VARLIĞININ ZIDDI OLAN YOKLUK
VARLIĞININ ZIDDI OLAN YOKLUK
Genel bir kuraldır, “ Tu’reful eşyau bi ezdadiha” yani her şey zıddıyla bilinir.
Yani eşyanın mahiyeti ve hakikati, hususiyeti, özelliği, genel olarak tam bilinebilmesi zıddının varlığı iledir? Yani acı olmadan tatlının mahiyeti, soğuk olmadan sıcağın durumu, gece olmadan gündüzün varlığı bilinemediği gibi; aynı şekilde Allah Kur’an-ı Kerim’de; “Düşünüp ibret alasınız diye her şeyden (erkekli dişili) iki eş yarattık.”[1] buyuruyor.
Her şeyin zıddı, çifti var ancak Cenab-ı Hakk’ın varlığının zıddı, çifti, dengi yoktur. Onun içindir ki Cenabı Hak hikmeti gereği olaraktan küfrün, şerrin, şeytanın vücuduna, yok olup hakikati olmayan, sonradan ortaya çıkartılan şeylerin vücuduna, inkarına müsaade ediyor.

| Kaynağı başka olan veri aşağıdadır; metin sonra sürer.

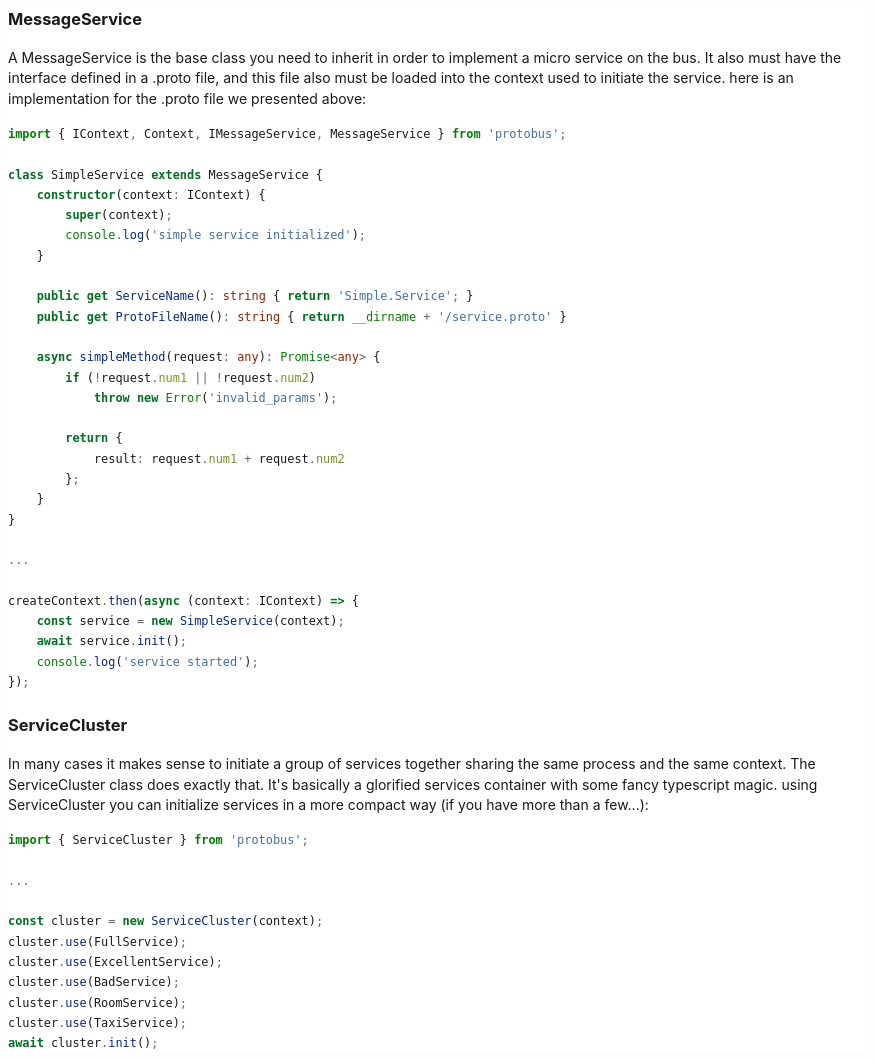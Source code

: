 ### MessageService

A MessageService is the base class you need to inherit in order to implement a micro service on the bus. It also must have the interface defined in a .proto file, and this file also must be loaded into the context used to initiate the service.
here is an implementation for the .proto file we presented above:
```ts
import { IContext, Context, IMessageService, MessageService } from 'protobus';

class SimpleService extends MessageService {
    constructor(context: IContext) {
        super(context);
        console.log('simple service initialized');
    }

    public get ServiceName(): string { return 'Simple.Service'; }
    public get ProtoFileName(): string { return __dirname + '/service.proto' }
 
    async simpleMethod(request: any): Promise<any> {
        if (!request.num1 || !request.num2)
            throw new Error('invalid_params');

        return {
            result: request.num1 + request.num2
        };
    }
}

...

createContext.then(async (context: IContext) => {
    const service = new SimpleService(context);
    await service.init();
    console.log('service started');
});
```

### ServiceCluster

In many cases it makes sense to initiate a group of services together sharing the same process and the same context.
The ServiceCluster class does exactly that. It's basically a glorified services container with some fancy typescript magic. using ServiceCluster you can initialize services in a more compact way (if you have more than a few...):
```ts
import { ServiceCluster } from 'protobus';

...

const cluster = new ServiceCluster(context);
cluster.use(FullService);
cluster.use(ExcellentService);
cluster.use(BadService);
cluster.use(RoomService);
cluster.use(TaxiService);
await cluster.init();
```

Bununla da kendi varlığı daha iyi bilinmiş, varlığı açıklanmış olmaktadır.
Elbette güneş kendi kendine delildir. Kendi kendisini bizzat ifade, izah ve isbat eder.
Cenab-ı Hakkın varlığı elbette zıddının olmasına ihtiyaç olmadan bizzat kendi kendisine delildir.
Cenab-ı Hak-da hikmeti gereği bilinmesi için, varlığının zıddı olmayan yokluğunun kabul edilmesine, sanal da olsa şeytanın icat etmiş olduğu, hakiki olmayan inkârlara müsaade etmiş ve inkarı ile vücudu, varlığı bilinmiş, anlaşılmış ve sayısız delillerle isbat edilmiş olmaktadır.
Mahiyetine, sıfat ve Zatının varlığına, marifetine pencereler açmış oluyor.
-Allah’ın varlığının zıddı olan yokluğu yoktur ki, ispat edilebilmiş olsun. Belki o kâfir zihninde oluşturmuş olduğu vehmi, hayali, sanal, suni olan bir şey ile düşüncesini, daha doğrusu düşüncesizliğini onun üzerine bina etmiş olur. Onun inkâr etmiş olduğu şey de bir üfürükle, bir parmak işareti ile, hafif bir dürtme ile rahatlıkla ortadan kaldırılabilecek bir durumdadır.
Ondan dolayıdır ki kâfirin inkârı var değil ki ispat edilebilsin. Oysa olmayan bir şey ispat edilemediği gibi, inkâr edilen bir şey de varlığı vardır ki inkar edilmiştir. Var olan bir şey inkâr edilir. Olmayan bir şey yok ki isbat edilebilmiş olsun.
Hakikatleri gizleyerek üstünü ört bas etmeye çalışan kâfir ise, deve kuşu gibi kafasını dalalet kumuna sokar. Görmemiş ve bilmemiş olduğu bir şeyi adeta bütün kâinatı ihata etmiş, araştırmış ve bulamamış gibi inkâr etmeye kalkışır.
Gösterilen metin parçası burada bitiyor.